On the Left, former Vice President Henry Wallace deemed containment a reckless crusade that would only invite a spiral of hostility—“the tougher we get, the tougher the Russians will get”—and argued instead for reassuring Moscow through unilateral concessions. On the Right, old isolationists such as Robert Taft and Herbert Hoover opposed the expanding strategic and military commitments that containment brought with it. Other commentators (including Bertrand Russell and Winston Churchill) shared Lippmann’s view that time was not on America’s side and called for the United States to start World War III while it still possessed an atomic monopoly. Even relatively friendly observers were deeply pessimistic about the future. “If one is honest,” said Robert Oppenheimer in early 1950, “the most probable view of the future is that of war, exploding atomic bombs, death, and the end of most freedom.” Containment, it often seemed, was a strategy that offered only an indefinite, draining standoff in an age of nuclear peril.
Many of the critiques that Lippmann and others offered were cogent enough. Kennan was quite right that Soviet power contained the seeds of its own destruction, but Lippmann saw that this process would take far longer than ten to fifteen years to unfold. In the meantime, containment did often put the United States in a reactive posture, responding to enemy thrusts rather than dictating the pace and direction of the competition. As the conflict spilled into the Third World, Washington would find itself defending weak positions and abhorrent allies at rising costs, while the Soviets—as Lippmann had forecast—weaponized the disorder that followed the breakdown of colonial rule. As the contest went global, it became harder to set limits on Washington’s sprawling—and, periodically, exhausting—involvement in an unruly world. Lippmann was onto something when he worried that containment would tax America financially and deplete it morally.
The Vietnam War in particular seemed to vindicate Lippmann: the effort to hold an untenable position in Southeast Asia imposed horrendous costs on the United States, nearly unraveling its larger strategic position and causing severe unrest at home. Meanwhile, a forty-year arms race required the United States to build an unprecedented peacetime military establishment while enduring repeated crises that threatened to bring on nuclear catastrophe. Containment did prove to be a form of “trench warfare,” requiring a vast investment of resources and leading to many of the perils Lippmann had identified. And if Kennan had initially bridled at Lippmann’s critique, this “architect of containment” quickly lost faith in his own strategy—and began to emulate his erstwhile intellectual opponent in calling for a de-escalation of the Cold War.

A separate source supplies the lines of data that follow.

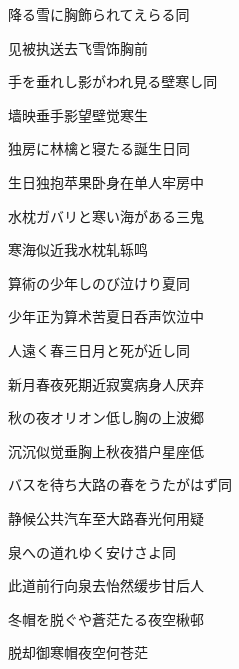 \begin{haiku}
    {\FH 降る雪に胸飾られてえらる}\hfill{\FH 同}

    {\FK 见被执送去飞雪饰胸前}
\end{haiku}

\begin{haiku}
    {\FH 手を垂れし影がわれ見る壁寒し}\hfill{\FH 同}

    {\FK 墙映垂手影望壁觉寒生}
\end{haiku}

\begin{haiku}
    {\FH 独房に林檎と寝たる誕生日}\hfill{\FH 同}

    {\FK 生日独抱苹果卧身在单人牢房中}
\end{haiku}

\begin{haiku}
    {\FH 水枕ガバリと寒い海がある}\hfill{\FH 三鬼}

    {\FK 寒海似近我水枕轧轹鸣}
\end{haiku}

\begin{haiku}
    {\FH 算術の少年しのび泣けり夏}\hfill{\FH 同}

    {\FK 少年正为算术苦夏日呑声饮泣中}
\end{haiku}

\begin{haiku}
    {\FH 人遠く春三日月と死が近し}\hfill{\FH 同}

    {\FK 新月春夜死期近寂寞病身人厌弃}
\end{haiku}

\begin{haiku}
    {\FH 秋の夜オリオン低し胸の上}\hfill{\FH 波郷}

    {\FK 沉沉似觉垂胸上秋夜猎户星座低}
\end{haiku}

\begin{haiku}
    {\FH バスを待ち大路の春をうたがはず}\hfill{\FH 同}

    {\FK 静候公共汽车至大路春光何用疑}
\end{haiku}

\begin{haiku}
    {\FH 泉への道れゆく安けさよ}\hfill{\FH 同}

    {\FK 此道前行向泉去怡然缓步甘后人}
\end{haiku}

\begin{haiku}
    {\FH 冬帽を脱ぐや蒼茫たる夜空}\hfill{\FH 楸邨}

    {\FK 脱却御寒帽夜空何苍茫}
\end{haiku}

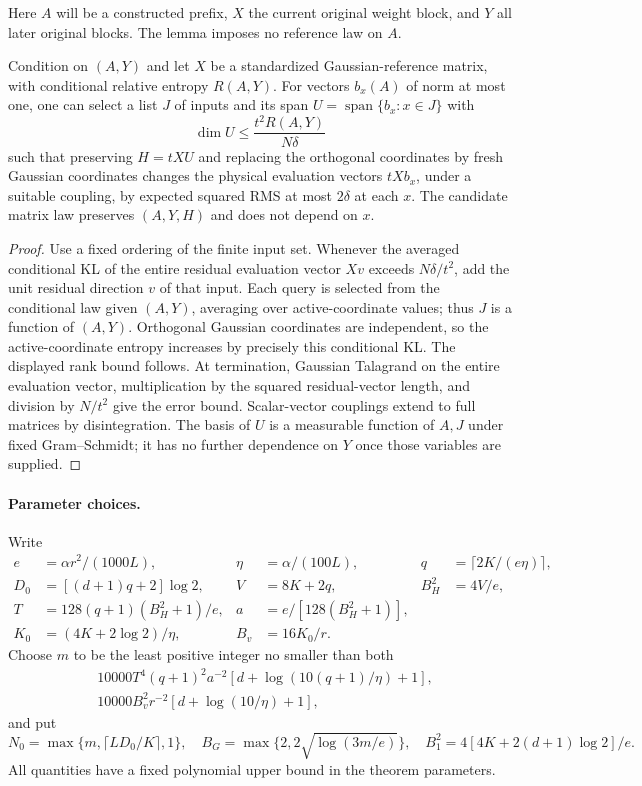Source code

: Here $A$ will be a constructed prefix, $X$ the current original weight block,
and $Y$ all later original blocks. The lemma imposes no reference law on $A$.

\begin{lemma}
\label{lem:block-entropy}
Condition on $(A,Y)$ and let $X$ be a standardized Gaussian-reference matrix,
with conditional relative entropy $R(A,Y)$. For vectors $b_x(A)$ of norm at
most one, one can select a list $J$ of inputs and its span
$U=\operatorname{span}\{b_x:x\in J\}$ with
\[
 \dim U\le\frac{t^2R(A,Y)}{N\delta}
\]
such that preserving $H=tXU$ and replacing the orthogonal coordinates by fresh
Gaussian coordinates changes the physical evaluation vectors $tXb_x$, under
a suitable coupling, by expected squared RMS at most $2\delta$ at each $x$.
The candidate matrix law preserves $(A,Y,H)$ and does not depend on $x$.
\end{lemma}
\begin{proof}
Use a fixed ordering of the finite input set. Whenever the averaged conditional
KL of the entire residual evaluation vector $Xv$ exceeds $N\delta/t^2$, add
the unit residual direction $v$ of that input. Each query is selected from
the conditional law given $(A,Y)$, averaging over active-coordinate values;
thus $J$ is a function of $(A,Y)$. Orthogonal Gaussian coordinates
are independent, so the active-coordinate entropy increases by precisely this
conditional KL. The displayed rank bound follows. At termination, Gaussian
Talagrand on the entire evaluation vector, multiplication by the squared
residual-vector length, and division by $N/t^2$ give the error bound.
Scalar-vector couplings extend to full matrices by disintegration.
The basis of $U$ is a measurable function of $A,J$ under fixed Gram--Schmidt;
it has no further dependence on $Y$ once those variables are supplied.
\end{proof}

\paragraph{Parameter choices.}
Write
\begin{align*}
 e&=\alpha r^2/(1000L),& \eta&=\alpha/(100L),&
 q&=\lceil2K/(e\eta)\rceil,\\
 D_0&=[(d+1)q+2]\log2,& V&=8K+2q,& B_H^2&=4V/e,\\
 T&=128(q+1)(B_H^2+1)/e,& a&=e/[128(B_H^2+1)],\\
 K_0&=(4K+2\log2)/\eta,& B_v&=16K_0/r.
\end{align*}
Choose $m$ to be the least positive integer no smaller than both
\begin{align*}
 &10000T^4(q+1)^2a^{-2}[d+\log(10(q+1)/\eta)+1],\\
 &10000B_v^2r^{-2}[d+\log(10/\eta)+1],
\end{align*}
and put
\[
 N_0=\max\{m,\lceil LD_0/K\rceil,1\},\quad
 B_G=\max\{2,2\sqrt{\log(3m/e)}\},\quad
 B_1^2=4[4K+2(d+1)\log2]/e.
\]
All quantities have a fixed polynomial upper bound in the theorem parameters.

In 1948–49, Kennan privately urged the U.S. government to seek a mutual superpower withdrawal from Central Europe, meant to avoid a “congealment” of the strategic faceoff there. As a disillusioned former official in the 1950s, he made the same proposal publicly, in hopes of breaking a bipolar status quo that was becoming all the more dangerous as nuclear arsenals grew. During the 1960s and 1970s, a series of presidents would try to negotiate something along the lines of what Lippmann had recommended—a détente that would reduce tensions, ease the danger of war, and drain the Cold War of its ideological passion.
Yet if Lippmann had looked prescient in the wake of Vietnam, it was ultimately Kennan—the 1947 version, anyway—who proved more prophetic. The Cold War ended not as Lippmann had anticipated, in mutual de-escalation, but as Kennan had initially predicted—in a Soviet mellowing that produced concessions the West had been seeking for decades, and then a Soviet breakup that eliminated the enemy altogether. The Soviet system failed, moreover, due to many of the built-in irrationalities and obstacles to reform that Kennan had identified.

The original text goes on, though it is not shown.